Abstract

The structure of the skin was sonographically evaluated since the mid of ’80 by Ultra High Frequency (UHFP) probes. These instruments were very expensive but allowed to evaluate only the cutaneous layers (epidermis and dermis). Recent improvements in ultrasound technology allowed to possibly evaluate the morphology of the cutaneous and subcutaneous layers by the same High Frequency Probes (HFP) used for routine vascular investigations. The epidermis appears as a thin hyperchoic band due to the echoes created between the gel and the skin surface. The papillary dermis (PD) appears as a thin and low-echogenic band parallel to the skin surface, immediately below the hyperechoic epidermis. The reticular dermis (RD) appears as a regular band, with homogenous thickness and echogenicity. The subcutaneous tissue consists of hypoechoic fat lobules separated by echolucent connective trabeculae. In legs with impairment of venous or lymphatic drainage, HFP sonography allows to better define the pathology of the skin changes observed during clinical examination.

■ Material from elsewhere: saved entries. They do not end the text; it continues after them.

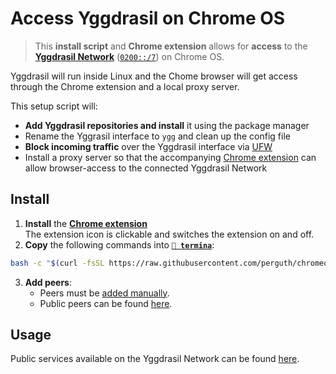 # Access Yggdrasil on Chrome OS

> This **install script** and **Chrome extension** allows for **access** to the **[Yggdrasil Network](https://yggdrasil-network.github.io/)** ([`0200::/7`](https://yggdrasil-network.github.io/2018/07/28/addressing.html)) on Chrome OS.

Yggdrasil will run inside Linux and the Chome browser will get access through the Chrome extension and a local proxy server.

This setup script will:

- **Add Yggdrasil repositories and install** it using the package manager
- Rename the Yggrasil interface to `ygg` and clean up the config file
- **Block incoming traffic** over the Yggdrasil interface via [UFW](https://manpages.ubuntu.com/manpages/bionic/en/man8/ufw.8.html)
- Install a proxy server so that the accompanying [Chrome extension](https://chrome.google.com/webstore/detail/yggdrasil-on-chromeos/hcgljgobhoaeojnhikfmnhdpmgbmflec) can allow browser-access to the connected Yggdrasil Network

## Install

1. **Install** the **[Chrome extension](https://chrome.google.com/webstore/detail/yggdrasil-via-%60localhost8/hcgljgobhoaeojnhikfmnhdpmgbmflec)** \
  The extension icon is clickable and switches the extension on and off.
1. **Copy** the following commands into **[`🔣 termina`](https://support.google.com/chromebook/thread/565904)**:
```bash
bash -c "$(curl -fsSL https://raw.githubusercontent.com/perguth/chromeos-yggdrasil-network/master/setup.sh)"
```
3. **Add peers**:
   - Peers must be [added manually](https://yggdrasil-network.github.io/configuration.html#manually-connecting-to-peers).
   - Public peers can be found [here](https://github.com/yggdrasil-network/public-peers).

## Usage

Public services available on the Yggdrasil Network can be found [here](https://yggdrasil-network.github.io/services.html).
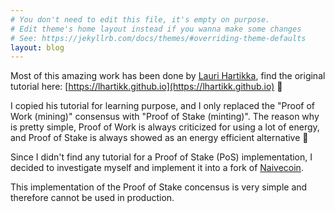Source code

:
 ```yaml
---
# You don't need to edit this file, it's empty on purpose.
# Edit theme's home layout instead if you wanna make some changes
# See: https://jekyllrb.com/docs/themes/#overriding-theme-defaults
layout: blog
---
```



Most of this amazing work has been done by [Lauri Hartikka](https://lhartikk.github.io/), find the original tutorial here: [https://lhartikk.github.io](https://lhartikk.github.io) 👏

I copied his tutorial for learning purpose, and I only replaced the "Proof of Work (mining)" consensus with "Proof of Stake (minting)". The reason why is pretty simple, Proof of Work is always criticized for using a lot of energy, and Proof of Stake is always showed as an energy efficient alternative 🌳

Since I didn't find any tutorial for a Proof of Stake (PoS) implementation, I decided to investigate myself and implement it into a fork of [Naivecoin](https://github.com/lhartikk/naivecoin). 

This implementation of the Proof of Stake concensus is very simple and therefore cannot be used in production.
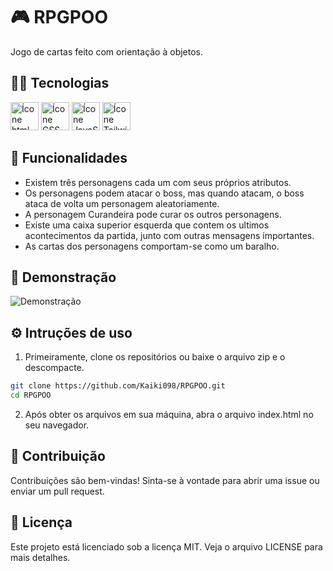 # 🎮 RPGPOO

<p>Jogo de cartas feito com orientação à objetos.</p>

## 👨‍💻 Tecnologias

<div>
  <img height="45em" width="auto" src="https://cdn.jsdelivr.net/gh/devicons/devicon@latest/icons/html5/html5-original.svg" alt="Ícone html"/>  
  <img height="45em" width="auto" src="https://cdn.jsdelivr.net/gh/devicons/devicon@latest/icons/css3/css3-original.svg" alt="Ícone CSS" />
  <img height="45em" width="auto" src="https://cdn.jsdelivr.net/gh/devicons/devicon@latest/icons/javascript/javascript-original.svg" alt="Ícone JavaScript" />   
  <img height="45em" width="auto"  src="https://cdn.jsdelivr.net/gh/devicons/devicon@latest/icons/tailwindcss/tailwindcss-original.svg" alt="Ícone Tailwind" />
              
</div>

## 🔨 Funcionalidades

- Existem três personagens cada um com seus próprios atributos.
- Os personagens podem atacar o boss, mas quando atacam, o boss ataca de volta um personagem aleatoriamente.
- A personagem Curandeira pode curar os outros personagens.
- Existe uma caixa superior esquerda que contem os ultimos acontecimentos da partida, junto com outras mensagens importantes.
- As cartas dos personagens comportam-se como um baralho.

## 📸 Demonstração
![Demonstração](https://github.com/user-attachments/assets/6ea6d78e-bf04-4b4d-ae49-d8b614aa1740)

## ⚙️ Intruções de uso

1. Primeiramente, clone os repositórios ou baixe o arquivo zip e o descompacte.
```sh
git clone https://github.com/Kaiki098/RPGPOO.git
cd RPGPOO
```
2. Após obter os arquivos em sua máquina, abra o arquivo index.html no seu navegador.

## 🤝 Contribuição
Contribuições são bem-vindas! Sinta-se à vontade para abrir uma issue ou enviar um pull request.

## 📄 Licença
Este projeto está licenciado sob a licença MIT. Veja o arquivo LICENSE para mais detalhes.
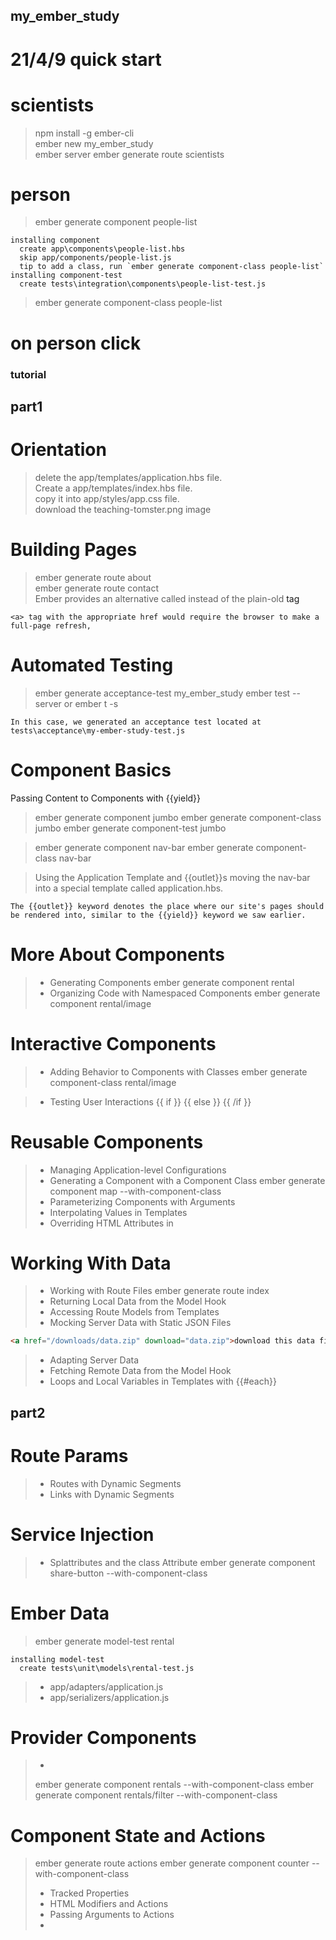 ## my_ember_study
# 21/4/9 quick start
# scientists
> npm install -g ember-cli  
> ember new my_ember_study  
> ember server
> ember generate route scientists  

# person
> ember generate component people-list
```shell
installing component
  create app\components\people-list.hbs
  skip app/components/people-list.js
  tip to add a class, run `ember generate component-class people-list`
installing component-test
  create tests\integration\components\people-list-test.js
```
> ember generate component-class people-list

# on person click

### tutorial
## part1 
# Orientation
> delete the app/templates/application.hbs file.  
> Create a app/templates/index.hbs file.  
> copy it into app/styles/app.css file.  
> download the teaching-tomster.png image  

# Building Pages
> ember generate route about  
> ember generate route contact  
> Ember provides an alternative called <LinkTo> instead of the plain-old <a> tag
```
<a> tag with the appropriate href would require the browser to make a full-page refresh,
```

# Automated Testing
> ember generate acceptance-test my_ember_study
> ember test --server or ember t -s
```
In this case, we generated an acceptance test located at tests\acceptance\my-ember-study-test.js
```

# Component Basics
Passing Content to Components with {{yield}}
> ember generate component jumbo
> ember generate component-class jumbo
> ember generate component-test jumbo

> ember generate component nav-bar
> ember generate component-class nav-bar

> Using the Application Template and {{outlet}}s
> moving the nav-bar into a special template called application.hbs.
```
The {{outlet}} keyword denotes the place where our site's pages should be rendered into, similar to the {{yield}} keyword we saw earlier.
```

# More About Components
> + Generating Components
> ember generate component rental
> + Organizing Code with Namespaced Components
> ember generate component rental/image

# Interactive Components
> + Adding Behavior to Components with Classes
> ember generate component-class rental/image

> + Testing User Interactions
> {{ if }} {{ else }} {{ /if }}

# Reusable Components
> + Managing Application-level Configurations
> + Generating a Component with a Component Class
> ember generate component map --with-component-class
> + Parameterizing Components with Arguments
> + Interpolating Values in Templates
> + Overriding HTML Attributes in

# Working With Data
> + Working with Route Files
> ember generate route index  
> + Returning Local Data from the Model Hook
> + Accessing Route Models from Templates
> + Mocking Server Data with Static JSON Files
```html
<a href="/downloads/data.zip" download="data.zip">download this data file</a>
```

> + Adapting Server Data
> + Fetching Remote Data from the Model Hook
> + Loops and Local Variables in Templates with {{#each}}

## part2
# Route Params
> + Routes with Dynamic Segments
> + Links with Dynamic Segments

# Service Injection
> + Splattributes and the class Attribute
> ember generate component share-button --with-component-class

# Ember Data
> ember generate model-test rental
```
installing model-test
  create tests\unit\models\rental-test.js
```
> + app/adapters/application.js
> + app/serializers/application.js

# Provider Components
> +
> ember generate component rentals --with-component-class
> ember generate component rentals/filter --with-component-class

# Component State and Actions
> ember generate route actions 
> ember generate component counter --with-component-class
> + Tracked Properties
> + HTML Modifiers and Actions
> + Passing Arguments to Actions
> +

More importantly, HFP sonography may reveal skin changes not evidenced by clinical examination like dermal edema, dermal thinning or thickening, skin inflammatory infiltration, and other. In legs with venous or lymphatic insufficiency HFP sonography demonstrates different patterns of subcutaneous edema and may reveal skin changes that precede ulcer opening. Finally, HFP sonography may reveal skin lesions related to therapeutic procedures (open or endovascular surgery, sclerotherapy) without the need to perform skin biopsy.